2. Description of Data

The research utilizes a dataset sourced from the UC Irvine Machine Learning Repository, comprising authentic data from a Portuguese banking institution’s direct marketing campaign. These campaigns, conducted from May 2008 to June 2013, primarily revolved around phone calls - both outbound, with human agents calling a customer list to promote the term deposit, and inbound, recording customer calls to subscribe to the deposit. The central objective of this study is to predict if a client will subscribe to a long-term deposit. To enhance prediction accuracy, this research concentrates on a subset of the dataset, comprising 11,162 records (rows) and 17 attributes (columns).

The dataset under study consists of two main types of input variables: numerical and categorical. Numerical variables include attributes like 'age', 'balance', 'day', 'duration', 'campaign', 'pdays', and 'previous'. In contrast, the categorical variables consist of 'job', 'marital', 'education', 'default', 'housing', 'loan', 'contact', 'month', and 'poutcome'. The final column in the dataset represents the target output variable 'deposit', signifying whether a client has subscribed to a term deposit or not, recorded as a binary 'yes' or 'no'. For a detailed description of the data used in this paper, please refer to the UC Irvine Machine Learning Repository (https://archive.ics.uci.edu).
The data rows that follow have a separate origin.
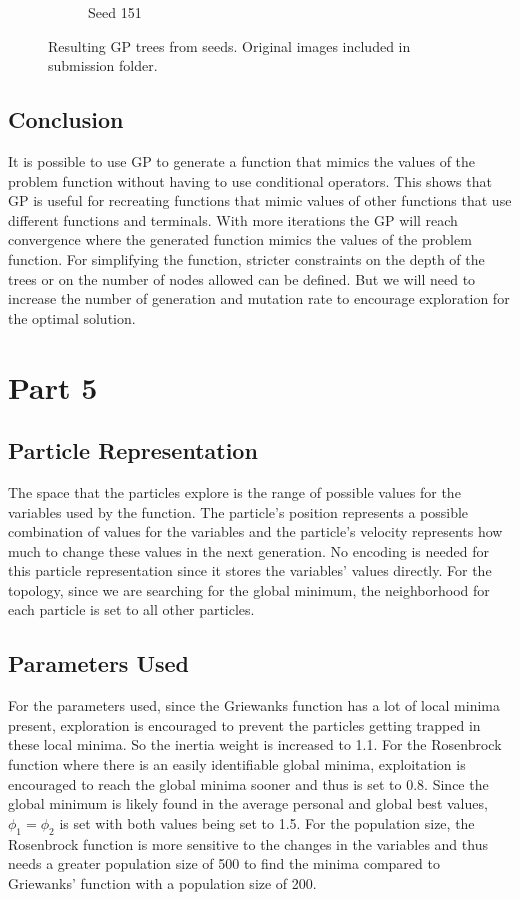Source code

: \documentclass{article}
\begin{document}
\begin{figure}[h!]
\begin{subfigure}[b]{0.49\linewidth}
		\caption{Seed 151}
	\end{subfigure}
	\caption{Resulting GP trees from seeds. Original images included in submission folder.}
\end{figure}
\subsection*{Conclusion}
It is possible to use GP to generate a function that mimics the values of the problem function without having to use conditional operators. This shows that GP is useful for recreating functions that mimic values of other functions that use different functions and terminals. With more iterations the GP will reach convergence where the generated function mimics the values of the problem function. For simplifying the function, stricter constraints on the depth of the trees or on the number of nodes allowed can be defined. But we will need to increase the number of generation and mutation rate to encourage exploration for the optimal solution. 
\section*{Part 5}
\subsection*{Particle Representation}
The space that the particles explore is the range of possible values for the variables used by the function. The particle’s position represents a possible combination of values for the variables and the particle’s velocity represents how much to change these values in the next generation. No encoding is needed for this particle representation since it stores the variables’ values directly. For the topology, since we are searching for the global minimum, the neighborhood for each particle is set to all other particles. \par
\subsection*{Parameters Used}
For the parameters used, since the Griewanks function has a lot of local minima present, exploration is encouraged to prevent the particles getting trapped in these local minima. So the inertia weight is increased to 1.1. For the Rosenbrock function where there is an easily identifiable global minima, exploitation is encouraged to reach the global minima sooner and thus is set to 0.8. Since the global minimum is likely found in the average personal and global best values, $\phi_1 = \phi_2$ is set with both values being set to 1.5. For the population size, the Rosenbrock function is more sensitive to the changes in the variables and thus needs a greater population size of 500 to find the minima compared to Griewanks’ function with a population size of 200. \par
\end{document}
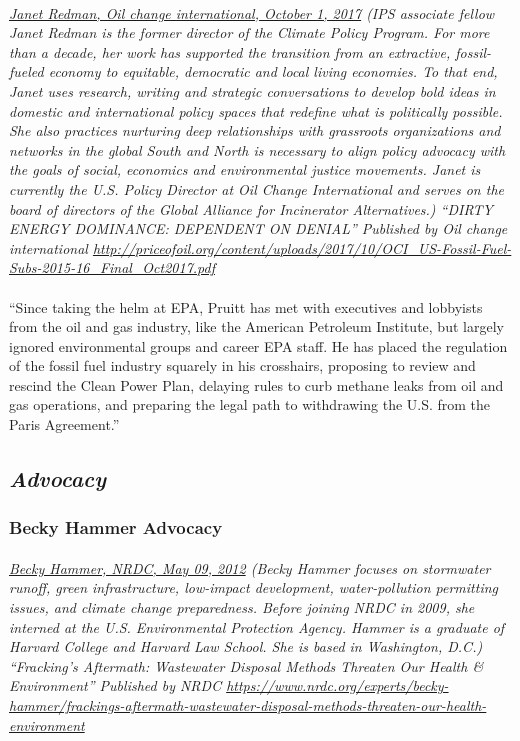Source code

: \documentclass{article}
\begin{document}
\paragraph{}
\small
\textit{
\underline{Janet Redman, Oil change international, October 1, 2017}
(IPS associate fellow Janet Redman is the former director of the Climate Policy Program. For more than a decade, her work has supported the transition from an extractive, fossil-fueled economy to equitable, democratic and local living economies. To that end, Janet uses research, writing and strategic conversations to develop bold ideas in domestic and international policy spaces that redefine what is politically possible. She also practices nurturing deep relationships with grassroots organizations and networks in the global South and North is necessary to align policy advocacy with the goals of social, economics and environmental justice movements. Janet is currently the U.S. Policy Director at Oil Change International and serves on the board of directors of the Global Alliance for Incinerator Alternatives.) “DIRTY ENERGY DOMINANCE: DEPENDENT ON DENIAL” Published by Oil change international
\url{http://priceofoil.org/content/uploads/2017/10/OCI_US-Fossil-Fuel-Subs-2015-16_Final_Oct2017.pdf }}
\normalsize

\paragraph{}
``Since taking the helm at EPA, Pruitt has met with executives and lobbyists from the oil and gas industry, like the American Petroleum Institute, but largely ignored environmental groups and career EPA staff. He has placed the regulation of the fossil fuel industry squarely in his crosshairs, proposing to review and rescind the Clean Power Plan, delaying rules to curb methane leaks from oil and gas operations, and preparing the legal path to withdrawing the U.S. from the Paris Agreement.”

\subsection{\emph{Advocacy}}

\subsubsection{Becky Hammer Advocacy}
\paragraph{}
\small
\textit{
\underline{Becky Hammer, NRDC, May 09, 2012}
(Becky Hammer focuses on stormwater runoff, green infrastructure, low-impact development, water-pollution permitting issues, and climate change preparedness. Before joining NRDC in 2009, she interned at the U.S. Environmental Protection Agency. Hammer is a graduate of Harvard College and Harvard Law School. She is based in Washington, D.C.) “Fracking's Aftermath: Wastewater Disposal Methods Threaten Our Health \& Environment” Published by NRDC 
\url{https://www.nrdc.org/experts/becky-hammer/frackings-aftermath-wastewater-disposal-methods-threaten-our-health-environment}}
\normalsize
\end{document}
3. Exploratory Data Analysis (EDA)

The initial phase of any knowledge discovery procedure involves Exploratory Data Analysis (EDA). This process provides an interactive platform for gaining an intimate understanding of a new dataset, comprehending its distinctive attributes, and extracting early insights from the data [4].

3.1. The Structure of Data

The comprehensive dataset comprises 11,162 rows (indexed from 0 to 11,161) and 17 columns. The data types present include seven int64 types and ten objects. Notably, there are no missing values across any columns, ensuring data integrity. The 'deposit' column is of binary nature, signifying whether a client has subscribed ('yes') or has not subscribed ('no') to a term deposit. Out of all clients, 5,289 (or 47.38%) have term subscriptions, while the remaining 5,873 (or 52.62%) do not.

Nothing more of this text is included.